ようするに、さっそく「見せしめ」です。l
それにしても。
香港は、ずっと金融センターの地位を保ってきました。香港ドルは米ドルにペッグ(レートを固定するように操作する)しており安全でしたし、通貨の自由が最大に与えられるという制度、さらに有利な税制(タックス・ヘイブン)という条件でした。
対中投資は、大部分が香港経由で行われたはずです。香港なら、配当への課税がほぼゼロなのに加えて、大陸であげた利益を直接持ち出せないのでいったん香港に送金して、香港で操作して利益を持ち帰るようにできたからです。
今回の措置によって、英米は揃って香港への優遇措置を廃止しました。
これによって、ニューヨークやシティと連動した香港の金融センターとしての機能が停止することになります。
かんたんに言えば、「香港は終わった」のです。
中共は、かわりに上海があるじゃないか、と思っているのでしょうか。
しかし、上海は香港の代わりにはなりません。通貨の自由性がないからです。上海は、あくまで「人民元のセンター」にしか過ぎません。
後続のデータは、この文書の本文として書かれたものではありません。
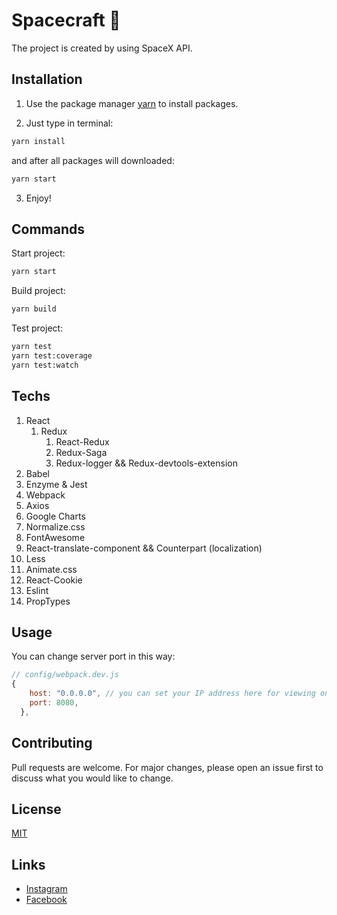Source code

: # Spacecraft :rocket:

The project is created by using SpaceX API.

## Installation

1. Use the package manager [yarn](https://yarnpkg.com/) to install packages.

2. Just type in terminal:

```bash
yarn install
```

and after all packages will downloaded:

```bash
yarn start
```

3. Enjoy!


## Commands

Start project:

```bash
yarn start
```

Build project:

```bash
yarn build
```

Test project:

```bash
yarn test
yarn test:coverage
yarn test:watch
```

## Techs

1. React
    1. Redux
       1. React-Redux
       2. Redux-Saga
       3. Redux-logger && Redux-devtools-extension
2. Babel
3. Enzyme & Jest
4. Webpack
5. Axios
6. Google Charts
7. Normalize.css
8. FontAwesome
9. React-translate-component && Counterpart (localization)
10. Less
11. Animate.css
12. React-Cookie
13. Eslint
14. PropTypes


## Usage
You can change server port in this way:

```js
// config/webpack.dev.js
{
    host: "0.0.0.0", // you can set your IP address here for viewing on you local devices
    port: 8080,
  },
```

## Contributing
Pull requests are welcome. For major changes, please open an issue first to discuss what you would like to change.

## License
[MIT](https://choosealicense.com/licenses/mit/)

## Links

  - [Instagram](https://www.instagram.com/safonovdaniel/)
  - [Facebook](https://www.facebook.com/nightly.ds)

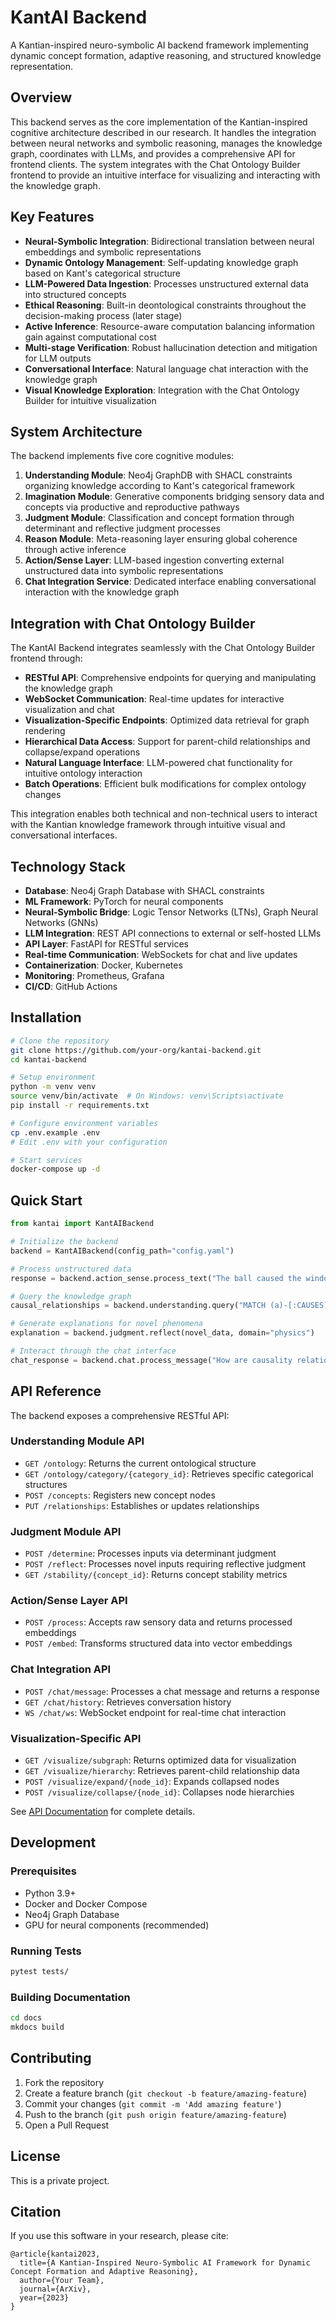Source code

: # KantAI Backend

A Kantian-inspired neuro-symbolic AI backend framework implementing dynamic concept formation, adaptive reasoning, and structured knowledge representation.

## Overview

This backend serves as the core implementation of the Kantian-inspired cognitive architecture described in our research. It handles the integration between neural networks and symbolic reasoning, manages the knowledge graph, coordinates with LLMs, and provides a comprehensive API for frontend clients. The system integrates with the Chat Ontology Builder frontend to provide an intuitive interface for visualizing and interacting with the knowledge graph.

## Key Features

- **Neural-Symbolic Integration**: Bidirectional translation between neural embeddings and symbolic representations
- **Dynamic Ontology Management**: Self-updating knowledge graph based on Kant's categorical structure
- **LLM-Powered Data Ingestion**: Processes unstructured external data into structured concepts
- **Ethical Reasoning**: Built-in deontological constraints throughout the decision-making process (later stage)
- **Active Inference**: Resource-aware computation balancing information gain against computational cost
- **Multi-stage Verification**: Robust hallucination detection and mitigation for LLM outputs
- **Conversational Interface**: Natural language chat interaction with the knowledge graph
- **Visual Knowledge Exploration**: Integration with the Chat Ontology Builder for intuitive visualization

## System Architecture

The backend implements five core cognitive modules:

1. **Understanding Module**: Neo4j GraphDB with SHACL constraints organizing knowledge according to Kant's categorical framework
2. **Imagination Module**: Generative components bridging sensory data and concepts via productive and reproductive pathways
3. **Judgment Module**: Classification and concept formation through determinant and reflective judgment processes
4. **Reason Module**: Meta-reasoning layer ensuring global coherence through active inference
5. **Action/Sense Layer**: LLM-based ingestion converting external unstructured data into symbolic representations
6. **Chat Integration Service**: Dedicated interface enabling conversational interaction with the knowledge graph

## Integration with Chat Ontology Builder

The KantAI Backend integrates seamlessly with the Chat Ontology Builder frontend through:

- **RESTful API**: Comprehensive endpoints for querying and manipulating the knowledge graph
- **WebSocket Communication**: Real-time updates for interactive visualization and chat
- **Visualization-Specific Endpoints**: Optimized data retrieval for graph rendering
- **Hierarchical Data Access**: Support for parent-child relationships and collapse/expand operations
- **Natural Language Interface**: LLM-powered chat functionality for intuitive ontology interaction
- **Batch Operations**: Efficient bulk modifications for complex ontology changes

This integration enables both technical and non-technical users to interact with the Kantian knowledge framework through intuitive visual and conversational interfaces.

## Technology Stack

- **Database**: Neo4j Graph Database with SHACL constraints
- **ML Framework**: PyTorch for neural components
- **Neural-Symbolic Bridge**: Logic Tensor Networks (LTNs), Graph Neural Networks (GNNs)
- **LLM Integration**: REST API connections to external or self-hosted LLMs
- **API Layer**: FastAPI for RESTful services
- **Real-time Communication**: WebSockets for chat and live updates
- **Containerization**: Docker, Kubernetes
- **Monitoring**: Prometheus, Grafana
- **CI/CD**: GitHub Actions

## Installation

```bash
# Clone the repository
git clone https://github.com/your-org/kantai-backend.git
cd kantai-backend

# Setup environment
python -m venv venv
source venv/bin/activate  # On Windows: venv\Scripts\activate
pip install -r requirements.txt

# Configure environment variables
cp .env.example .env
# Edit .env with your configuration

# Start services
docker-compose up -d
```

## Quick Start

```python
from kantai import KantAIBackend

# Initialize the backend
backend = KantAIBackend(config_path="config.yaml")

# Process unstructured data
response = backend.action_sense.process_text("The ball caused the window to break")

# Query the knowledge graph
causal_relationships = backend.understanding.query("MATCH (a)-[:CAUSES]->(b) RETURN a, b")

# Generate explanations for novel phenomena
explanation = backend.judgment.reflect(novel_data, domain="physics")

# Interact through the chat interface
chat_response = backend.chat.process_message("How are causality relationships represented in the system?")
```

## API Reference

The backend exposes a comprehensive RESTful API:

### Understanding Module API
- `GET /ontology`: Returns the current ontological structure
- `GET /ontology/category/{category_id}`: Retrieves specific categorical structures
- `POST /concepts`: Registers new concept nodes
- `PUT /relationships`: Establishes or updates relationships

### Judgment Module API
- `POST /determine`: Processes inputs via determinant judgment
- `POST /reflect`: Processes novel inputs requiring reflective judgment
- `GET /stability/{concept_id}`: Returns concept stability metrics

### Action/Sense Layer API
- `POST /process`: Accepts raw sensory data and returns processed embeddings
- `POST /embed`: Transforms structured data into vector embeddings

### Chat Integration API
- `POST /chat/message`: Processes a chat message and returns a response
- `GET /chat/history`: Retrieves conversation history
- `WS /chat/ws`: WebSocket endpoint for real-time chat interaction

### Visualization-Specific API
- `GET /visualize/subgraph`: Returns optimized data for visualization
- `GET /visualize/hierarchy`: Retrieves parent-child relationship data
- `POST /visualize/expand/{node_id}`: Expands collapsed nodes
- `POST /visualize/collapse/{node_id}`: Collapses node hierarchies

See [API Documentation](docs/api.md) for complete details.

## Development

### Prerequisites
- Python 3.9+
- Docker and Docker Compose
- Neo4j Graph Database
- GPU for neural components (recommended)

### Running Tests
```bash
pytest tests/
```

### Building Documentation
```bash
cd docs
mkdocs build
```

## Contributing

1. Fork the repository
2. Create a feature branch (`git checkout -b feature/amazing-feature`)
3. Commit your changes (`git commit -m 'Add amazing feature'`)
4. Push to the branch (`git push origin feature/amazing-feature`)
5. Open a Pull Request

## License

This is a private project.

## Citation

If you use this software in your research, please cite:
```
@article{kantai2023,
  title={A Kantian-Inspired Neuro-Symbolic AI Framework for Dynamic Concept Formation and Adaptive Reasoning},
  author={Your Team},
  journal={ArXiv},
  year={2023}
}
```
中共は、人民元を国際通貨にする(できる)と思っていますので、もう香港はいらない、目障りだと切り捨てた。外資導入という役割は終わったと思ったのでしょう。香港がなくても、大陸の市場がほしければ、上海経由で直接投資してくるしかないぞ、ということです。
さて、今後はどうなるでしょうか。
最近、米国に代わって大国として世界に君臨する姿勢を隠さなくなった中共ですが、私は、通貨についての認識は甘いと思っています。
今回の決断は、中共のミスじゃないかと思います。
実際のところは、あと数年で判明するでしょう。
それにしても、急に態度がでかくなった隣人がいると、なにかと草臥れるものだと思いますなあ。